1 Introduction

Resting-state functional magnetic resonance imaging (rs-fMRI) has been widely applied as the non-invasive imaging technique for studying the human brain functional organization architecture. It was originally designed to detect the variations and covariations of the blood-oxygenation-level-dependent (BOLD) signals mostly related to the spontaneous neural activities [1]. The majority of rs-fMRI studies focus on the gray matter (GM), while the rs-fMRI signals in white matter (WM) pathways are treated as noise and artifacts. However, recent studies indicate that WM may also contain meaningful BOLD signals, which carry potentially valuable information complementary to GM-based rs-fMRI studies. Nevertheless, utilizing WM BOLD signals for basic and clinical neuroscience studies is challenging, as WM has blood vasculature that is much less denser, and also the BOLD signal in WM is significantly weaker than in GM [2].

Despite the challenges, attempts have been made to investigate WM fMRI. Early task-based fMRI studies have revealed consistent, reliable task activations in several corpus callosal WM areas linking activated GM structures [3, 4]. Recently, Ding et al. [5] found WM functional anisotropic patterns using local functional connectivity (FC) using rs-fMRI, which grossly resemble the anisotropic diffusivity reflected by diffusion tensor imaging (DTI) in several major WM structures. They employed functional correlation tensor (FCT) to capture such anisotropy, allowing functional WM tractography based on rs-fMRI data of a small group of healthy subjects. However, it is challenging when applied to other large cohorts, owing to the limited signal-to-noise ratio (SNR) of the WM BOLD signals. Moreover, the FCT estimation method proposed in [5] does not leverage any prior knowledge of DT data that can help overcome the SNR issue. Thus, a robust and reliable FCT estimation technique is important for greater utility of WM anisotropy in neuroscience studies and also as biomarkers for disease diagnosis.

In this paper, we propose a robust FCT estimation technique to address the aforementioned issues. First, we develop a novel patch-based correlation measurement strategy to suppress noise. Second, we propose to leverage the underlying WM fiber orientation information as prior knowledge when calculating the FCT. This is based on the finding that the dominant direction of the local WM FC anisotropic pattern, extracted from rs-fMRI, is roughly consistent with that of the diffusion tensors (DTs) from DTI [5] in major WM fiber structures.
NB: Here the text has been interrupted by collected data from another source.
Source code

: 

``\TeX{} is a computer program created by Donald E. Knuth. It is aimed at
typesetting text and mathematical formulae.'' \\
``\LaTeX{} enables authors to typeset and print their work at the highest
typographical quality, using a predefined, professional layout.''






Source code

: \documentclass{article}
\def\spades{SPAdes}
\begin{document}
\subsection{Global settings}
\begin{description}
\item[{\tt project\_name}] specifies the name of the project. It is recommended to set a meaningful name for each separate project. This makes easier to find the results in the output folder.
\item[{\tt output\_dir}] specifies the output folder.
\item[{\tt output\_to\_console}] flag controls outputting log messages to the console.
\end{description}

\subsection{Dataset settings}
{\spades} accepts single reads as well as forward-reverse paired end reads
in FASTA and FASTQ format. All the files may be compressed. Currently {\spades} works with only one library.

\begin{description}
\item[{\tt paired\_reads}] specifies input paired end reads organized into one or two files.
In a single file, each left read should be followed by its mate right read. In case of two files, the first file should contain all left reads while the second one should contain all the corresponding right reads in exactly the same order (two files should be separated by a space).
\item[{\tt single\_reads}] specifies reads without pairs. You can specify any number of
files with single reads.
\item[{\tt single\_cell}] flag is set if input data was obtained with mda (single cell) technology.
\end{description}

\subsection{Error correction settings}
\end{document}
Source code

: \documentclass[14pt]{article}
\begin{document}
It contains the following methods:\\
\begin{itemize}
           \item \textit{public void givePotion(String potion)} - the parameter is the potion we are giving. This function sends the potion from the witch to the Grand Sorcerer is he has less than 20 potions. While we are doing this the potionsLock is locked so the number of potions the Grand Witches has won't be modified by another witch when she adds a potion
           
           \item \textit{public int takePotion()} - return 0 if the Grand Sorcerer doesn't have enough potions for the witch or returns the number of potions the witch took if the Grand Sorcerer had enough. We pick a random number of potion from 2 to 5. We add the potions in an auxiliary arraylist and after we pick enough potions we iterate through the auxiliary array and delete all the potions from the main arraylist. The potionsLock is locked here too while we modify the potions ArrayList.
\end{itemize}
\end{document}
Thus, we can improve FCT estimation by increasing weighting along the dominant directions of DTs. Ideally, the DTs can be obtained from DTI [6]. In the case where DTI is not available, we employ a learning based method to predict the DTs from the rs-fMRI data. This is achieved by using random forest regression with cascaded learning strategy [7] to learn the FC-to-DT mapping [8, 9] with a training dataset containing both rs-fMRI and DTI. Thus, for a testing rs-fMRI, the learned mapping can be applied to predict DTs. Also note that to consider between-tissue difference, the tissue probability features of GM/WM/cerebrospinal fluid (CSF) from T1-weighted MRI are also used to guide the FC-to-DT mapping process.

2 Materials and Methods

Two datasets are employed in this paper: (1) The Human Connectome Project (HCP) [10] dataset and (2) the Alzheimer’s Disease Neuroimaging Initiative Phase-II (ADNI2) dataset [11]. The HCP dataset contains high spatial and temporal resolution rs-fMRI, multi-shell diffusion MRI data, and T1-weighted MRI for each subject. It is hence suitable for training the regression model. The ADNI2 dataset focuses on capturing the progression of mild cognitive impairment (MCI) and early Alzheimer’s disease (AD) with both rs-fMRI and T1 MRI. It contains data for early MCI patients, which are used for validation of the improved FCTs in enhancing AD diagnosis.

2.1 Data Preprocessing

HCP Dataset:

We randomly select 96 subjects from the dataset, which are all scanned with a customized Siemens Skyra 3T scanner with the same imaging parameters (rs-fMRI: voxel size = 2 × 2 × 2 mm3, 1200 volumes; DTI: voxel size = 1.25 × 1.25 × 1.25 mm3; T1: 0.7 × 0.7 × 0.7 mm3). Note that the first 30 frames in the rs-fMRI images are discarded for magnetization equilibrium. The first 600 frames (7 min and 12 s) of the remaining data are used to estimate FCTs. The preprocessing of the rs-fMRI and DTI data is based on the HCP pipeline (https://github.com/Washington-University/Pipelines), but modified for our requirements as below:

  1. (1)

    The DTs are computed using dtifit in FSL [12]. An average \( b0 \) image is used for inter-modality registration to rs-fMRI using flirt in FSL.

  2. (2)

    The tissue probability maps for GM/WM/CSF segmentation are obtained from the T1 MRI by using fast in FSL, and are linearly warped to each subject’s own rs-fMRI space using flirt.

  3. (3)

    FCT computation is performed in the native space of the rs-fMRI per subject. The DTs are warped to each subject’s own rs-fMRI space.

  4. (4)

    The minimally preprocessed rs-fMRI (in native space) are further band-pass filtered (\( 0.01 \le f \le 0.08 \) Hz). No spatial smoothing is applied. All subjects’ head motion profiles are checked to ensure that they are within an acceptable range.

ADNI2 Dataset:

39 early-stage MCI (eMCI) and 42 age- and gender-matched normal controls (NC) are included. The rs-fMRI (TR = 3000 ms, 140 frames, voxel size = 3.3 × 3.3 × 3.3 mm3, eyes open) and T1 MRI (voxel size = 1 × 1 × 1 mm3) are obtained using 3T Phillips Achieva scanners. Data preprocessing is conducted based on SPM8 (https://www.fil.ion.ucl.ac.uk/spm/soft-ware/spm8/), REST (http://www.restfmri.net/forum/REST_V1.8), and DPARSFA (http://rfmri.org/DPARSF) toolboxes with similar procedures as those used for HCP data. T1 MRI is also segmented and coregistered to each subject’s native rs-fMRI space. No subject’s head motion exceeds 2 mm or 2°.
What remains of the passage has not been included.